A dozen years ago, my mother told me that my Grandpa Kuffner’s cousin had died in a Pittsburgh streetcar accident. She thought it happened in the early 1900s, but didn’t know the cousin’s name, gender or age. Reading library microfilm, it was clear that pedestrians used to be hurt or killed daily by streetcars, horses and wagons, or cars. How would I find “our accident?”
The Eureka moment came a few years later when my mother read a Post-Gazette almanac for Dec. 24, 1917: “Twenty people were killed in a Mount Washington streetcar accident in one of Pittsburgh’s worst transit tragedies.”
Library microfilm revealed the horrific accounts of the Christmas Eve disaster. More than 120 passengers crowded onto the Knoxville #4236 trolley at the south end of the Mount Washington tunnel. It ultimately sped through the tunnel out of control, overturning as it exited the north end at West Carson and Smithfield Streets. News of the deaths blanketed the city and reverberated down through the years.
The first name in The Pittsburgh Post’s list of the dead was Mrs. Leo Czerny, my Grandpa’s cousin. The obit gave her maiden name, too: “Aurelia Kuffner Czerny, age 45, mother of 7 children aged 3–21, lived at 438 Althea Street in Beltzhoover. Her husband Leopold Czerny, age 48, was seriously injured.”
The comprehensive and compelling news accounts piqued my interest to learn more about the victims, why the accident happened and whether the Pittsburgh Railways Co. or its employees would be held responsible.

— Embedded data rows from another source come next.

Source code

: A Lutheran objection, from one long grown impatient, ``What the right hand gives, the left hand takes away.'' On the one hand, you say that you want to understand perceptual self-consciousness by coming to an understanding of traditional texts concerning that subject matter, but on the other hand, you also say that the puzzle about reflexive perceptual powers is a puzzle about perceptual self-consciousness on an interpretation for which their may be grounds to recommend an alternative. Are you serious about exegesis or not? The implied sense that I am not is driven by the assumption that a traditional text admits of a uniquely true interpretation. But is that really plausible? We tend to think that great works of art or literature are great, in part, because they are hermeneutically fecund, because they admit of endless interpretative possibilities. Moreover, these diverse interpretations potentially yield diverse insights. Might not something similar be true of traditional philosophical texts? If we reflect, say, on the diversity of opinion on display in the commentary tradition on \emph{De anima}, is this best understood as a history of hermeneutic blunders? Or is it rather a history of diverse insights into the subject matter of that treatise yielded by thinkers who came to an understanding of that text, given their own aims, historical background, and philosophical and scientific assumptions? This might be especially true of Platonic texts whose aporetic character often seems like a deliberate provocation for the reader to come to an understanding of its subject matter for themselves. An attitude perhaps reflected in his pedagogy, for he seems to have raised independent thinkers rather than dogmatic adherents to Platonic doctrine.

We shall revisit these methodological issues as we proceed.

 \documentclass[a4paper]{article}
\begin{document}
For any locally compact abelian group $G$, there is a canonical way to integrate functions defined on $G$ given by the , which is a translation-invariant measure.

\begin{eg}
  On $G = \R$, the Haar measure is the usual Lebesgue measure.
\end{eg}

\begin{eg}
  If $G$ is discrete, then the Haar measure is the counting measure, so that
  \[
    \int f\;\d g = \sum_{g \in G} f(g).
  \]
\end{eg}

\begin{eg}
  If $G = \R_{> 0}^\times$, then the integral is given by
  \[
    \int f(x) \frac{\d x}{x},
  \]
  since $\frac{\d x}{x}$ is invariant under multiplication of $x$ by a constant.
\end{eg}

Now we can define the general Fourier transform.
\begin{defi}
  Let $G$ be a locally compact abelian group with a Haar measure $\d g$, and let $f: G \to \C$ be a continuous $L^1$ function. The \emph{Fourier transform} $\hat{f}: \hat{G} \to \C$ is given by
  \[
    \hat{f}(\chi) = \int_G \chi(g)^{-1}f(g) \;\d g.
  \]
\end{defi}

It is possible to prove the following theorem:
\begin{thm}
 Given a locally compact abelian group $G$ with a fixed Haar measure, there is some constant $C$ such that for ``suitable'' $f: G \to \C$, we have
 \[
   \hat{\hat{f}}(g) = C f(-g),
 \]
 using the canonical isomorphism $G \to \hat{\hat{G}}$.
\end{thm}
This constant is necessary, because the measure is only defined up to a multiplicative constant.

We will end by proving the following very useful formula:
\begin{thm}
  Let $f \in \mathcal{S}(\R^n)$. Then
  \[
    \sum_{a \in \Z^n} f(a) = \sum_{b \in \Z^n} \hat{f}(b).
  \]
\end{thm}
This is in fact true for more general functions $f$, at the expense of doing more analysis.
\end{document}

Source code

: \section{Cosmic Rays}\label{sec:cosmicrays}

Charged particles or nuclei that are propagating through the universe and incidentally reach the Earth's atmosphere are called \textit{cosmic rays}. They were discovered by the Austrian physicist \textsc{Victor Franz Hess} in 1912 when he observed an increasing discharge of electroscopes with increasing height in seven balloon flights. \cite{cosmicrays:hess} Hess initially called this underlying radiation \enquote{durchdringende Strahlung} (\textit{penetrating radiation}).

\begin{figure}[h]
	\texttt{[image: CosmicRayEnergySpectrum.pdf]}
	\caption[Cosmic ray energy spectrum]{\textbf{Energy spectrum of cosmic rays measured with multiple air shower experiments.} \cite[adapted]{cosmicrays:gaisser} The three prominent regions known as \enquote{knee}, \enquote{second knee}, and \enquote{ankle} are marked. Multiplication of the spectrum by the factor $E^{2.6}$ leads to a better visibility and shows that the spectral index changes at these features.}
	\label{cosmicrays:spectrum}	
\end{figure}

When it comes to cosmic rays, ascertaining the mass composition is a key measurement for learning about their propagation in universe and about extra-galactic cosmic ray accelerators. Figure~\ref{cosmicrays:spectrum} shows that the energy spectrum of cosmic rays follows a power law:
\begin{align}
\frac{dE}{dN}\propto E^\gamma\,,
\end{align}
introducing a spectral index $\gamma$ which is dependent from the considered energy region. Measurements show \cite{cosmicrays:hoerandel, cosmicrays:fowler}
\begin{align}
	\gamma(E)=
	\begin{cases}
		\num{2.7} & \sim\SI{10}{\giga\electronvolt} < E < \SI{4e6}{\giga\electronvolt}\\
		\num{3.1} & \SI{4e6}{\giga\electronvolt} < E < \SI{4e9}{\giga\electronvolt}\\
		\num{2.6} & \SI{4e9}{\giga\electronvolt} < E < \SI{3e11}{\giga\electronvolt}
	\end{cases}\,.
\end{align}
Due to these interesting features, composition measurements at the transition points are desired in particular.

Many reporters, most without bylines, supplied the bread crumbs for a research and writing process that lasted almost 10 years.

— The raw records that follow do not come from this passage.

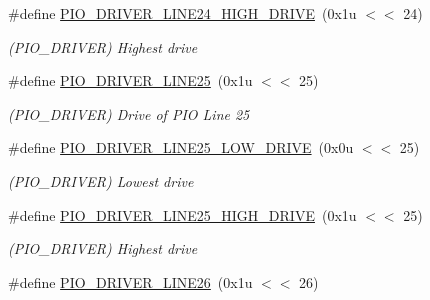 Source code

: \begin{DoxyCompactItemize}
\mbox{\label{group__SAME70__PIO_gadde0770b938ec63b897a19f0f7a59d42}} 
\#define \mbox{\hyperlink{group__SAME70__PIO_gadde0770b938ec63b897a19f0f7a59d42}{P\+I\+O\+\_\+\+D\+R\+I\+V\+E\+R\+\_\+\+L\+I\+N\+E24\+\_\+\+H\+I\+G\+H\+\_\+\+D\+R\+I\+VE}}~(0x1u $<$$<$ 24)
\begin{DoxyCompactList}\small\item\em (P\+I\+O\+\_\+\+D\+R\+I\+V\+ER) Highest drive \end{DoxyCompactList}\item 
\mbox{\label{group__SAME70__PIO_ga7f8742c78a8a36d9daea4dd1878f0b41}} 
\#define \mbox{\hyperlink{group__SAME70__PIO_ga7f8742c78a8a36d9daea4dd1878f0b41}{P\+I\+O\+\_\+\+D\+R\+I\+V\+E\+R\+\_\+\+L\+I\+N\+E25}}~(0x1u $<$$<$ 25)
\begin{DoxyCompactList}\small\item\em (P\+I\+O\+\_\+\+D\+R\+I\+V\+ER) Drive of P\+IO Line 25 \end{DoxyCompactList}\item 
\mbox{\label{group__SAME70__PIO_ga96a9aaf154c0cc69aeaa3984fa003905}} 
\#define \mbox{\hyperlink{group__SAME70__PIO_ga96a9aaf154c0cc69aeaa3984fa003905}{P\+I\+O\+\_\+\+D\+R\+I\+V\+E\+R\+\_\+\+L\+I\+N\+E25\+\_\+\+L\+O\+W\+\_\+\+D\+R\+I\+VE}}~(0x0u $<$$<$ 25)
\begin{DoxyCompactList}\small\item\em (P\+I\+O\+\_\+\+D\+R\+I\+V\+ER) Lowest drive \end{DoxyCompactList}\item 
\mbox{\label{group__SAME70__PIO_ga739e54f9d4c19e6e722202b6828a787f}} 
\#define \mbox{\hyperlink{group__SAME70__PIO_ga739e54f9d4c19e6e722202b6828a787f}{P\+I\+O\+\_\+\+D\+R\+I\+V\+E\+R\+\_\+\+L\+I\+N\+E25\+\_\+\+H\+I\+G\+H\+\_\+\+D\+R\+I\+VE}}~(0x1u $<$$<$ 25)
\begin{DoxyCompactList}\small\item\em (P\+I\+O\+\_\+\+D\+R\+I\+V\+ER) Highest drive \end{DoxyCompactList}\item 
\mbox{\label{group__SAME70__PIO_ga01ca9f2e050c3c12260122e506e02a9a}} 
\#define \mbox{\hyperlink{group__SAME70__PIO_ga01ca9f2e050c3c12260122e506e02a9a}{P\+I\+O\+\_\+\+D\+R\+I\+V\+E\+R\+\_\+\+L\+I\+N\+E26}}~(0x1u $<$$<$ 26)
$$
\end{DoxyCompactItemize}
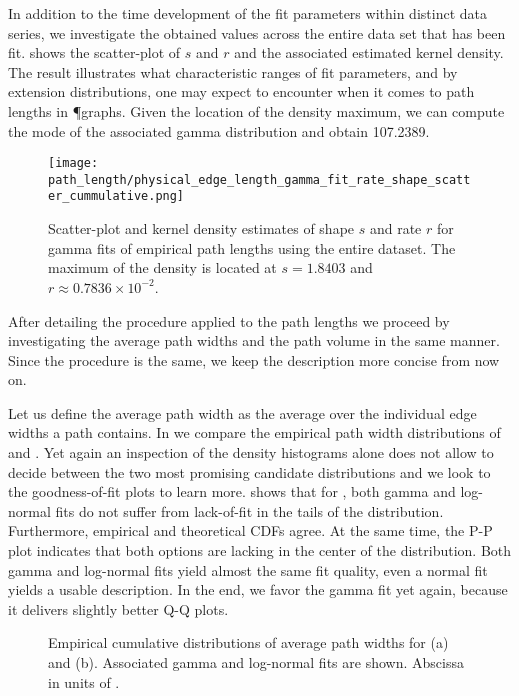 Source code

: 		In addition to the time development of the fit parameters within distinct data series, we investigate the obtained values across the entire data set that has been fit.  shows the scatter-plot of $s$ and $r$ and the associated estimated kernel density. The result illustrates what characteristic ranges of fit parameters, and by extension distributions, one may expect to encounter when it comes to path lengths in \P graphs. Given the location of the density maximum, we can compute the mode of the associated gamma distribution and obtain \SI{107.2389}{\pixel}.

		\begin{figure}[!htbp]
			\centering
				\texttt{[image: path\_length/physical\_edge\_length\_gamma\_fit\_rate\_shape\_scatter\_cummulative.png]}
			\caption[Path length distribution - Fit parameter densities]{Scatter-plot and kernel density estimates of shape $s$ and rate $r$ for gamma fits of empirical path lengths using the entire dataset. The maximum of the density is located at $s = 1.8403$ and $r \approx 0.7836 \times 10^{-2}$.}
			\label{fig:path_lengths_gamma_fit_kde}
		\end{figure}

		After detailing the procedure applied to the path lengths we proceed by investigating the average path widths and the path volume in the same manner. Since the procedure is the same, we keep the description more concise from now on.

		Let us define the average path width as the average over the individual edge widths a path contains. In  we compare the empirical path width distributions of  and . Yet again an inspection of the density histograms alone does not allow to decide between the two most promising candidate distributions and we look to the goodness-of-fit plots to learn more.  shows that for , both gamma and log-normal fits do not suffer from lack-of-fit in the tails of the distribution. Furthermore, empirical and theoretical CDFs agree. At the same time, the P-P plot indicates that both options are lacking in the center of the distribution. Both gamma and log-normal fits yield almost the same fit quality, even a normal fit yields a usable description. In the end, we favor the gamma fit yet again, because it delivers slightly better Q-Q plots. 

		\begin{figure}
			\centering
			\qquad

			\caption[Path width distribution]{Empirical cumulative distributions of average path widths for  (a) and  (b). Associated gamma and log-normal fits are shown. Abscissa in units of \si{\pixel}.}
			\label{fig:path_widths}
		\end{figure}

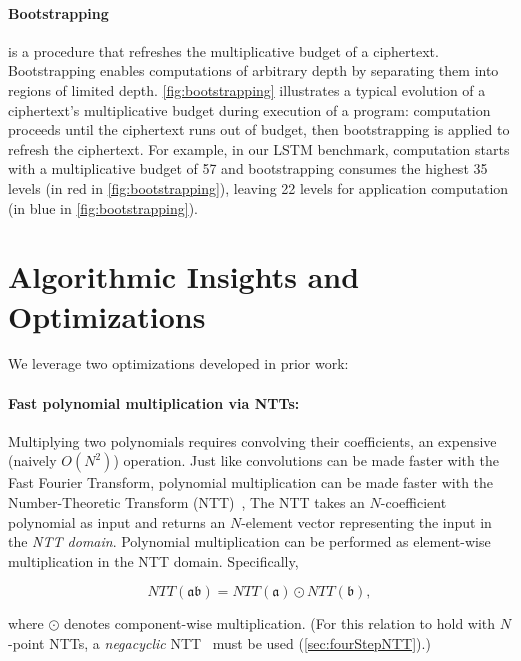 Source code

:\figBootstrapping

\paragraph{Bootstrapping} is a procedure that refreshes the multiplicative
budget of a ciphertext. Bootstrapping enables computations of arbitrary depth
by separating them into regions of limited depth. \autoref{fig:bootstrapping}
illustrates a typical evolution of a ciphertext's multiplicative budget during
execution of a program: computation proceeds until the ciphertext runs out of
budget, then bootstrapping is applied to refresh the ciphertext. For example,
in our LSTM benchmark, computation starts with a multiplicative budget of 57
and bootstrapping consumes the highest 35 levels (in red in
\autoref{fig:bootstrapping}), leaving 22 levels for application computation (in
blue in \autoref{fig:bootstrapping}).

\section{Algorithmic Insights and Optimizations}\label{sec:algoInsights}
\label{sec:fhe_optimizations}

We leverage two optimizations developed in prior work:

\paragraph{Fast polynomial multiplication via NTTs:} Multiplying two
polynomials requires convolving their coefficients, an expensive (naively
$O(N^2)$) operation. Just like convolutions can be made faster with the Fast
Fourier Transform, polynomial multiplication can be made faster with the
Number-Theoretic Transform (NTT)~\cite{moenck1976practical}, The NTT takes an
$N$\hyp{}coefficient polynomial as input and returns an $N$\hyp{}element vector
representing the input in the \textit{NTT domain}. Polynomial multiplication
can be performed as element-wise multiplication in the NTT domain.
Specifically,

\begin{equation*}
    NTT(\mathfrak{a}\mathfrak{b}) = NTT(\mathfrak{a}) \odot NTT(\mathfrak{b}),
\end{equation*}

where $\odot$ denotes component-wise multiplication. (For this relation to hold
with $N$\hyp{}point NTTs, a \emph{negacyclic}
NTT~\cite{lyubashevsky:tact10:ideal} must be used (\autoref{sec:fourStepNTT}).)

Their reporting coupled with my experience as a lifelong local government administrator and political science professor led me on a journey through government records, libraries and multi-state archives to document, build and write the story of the lives and events involved with what the old Pittsburgh Chronicle Telegraph called the “most gruesome tragedy that Pittsburgh ever witnessed.”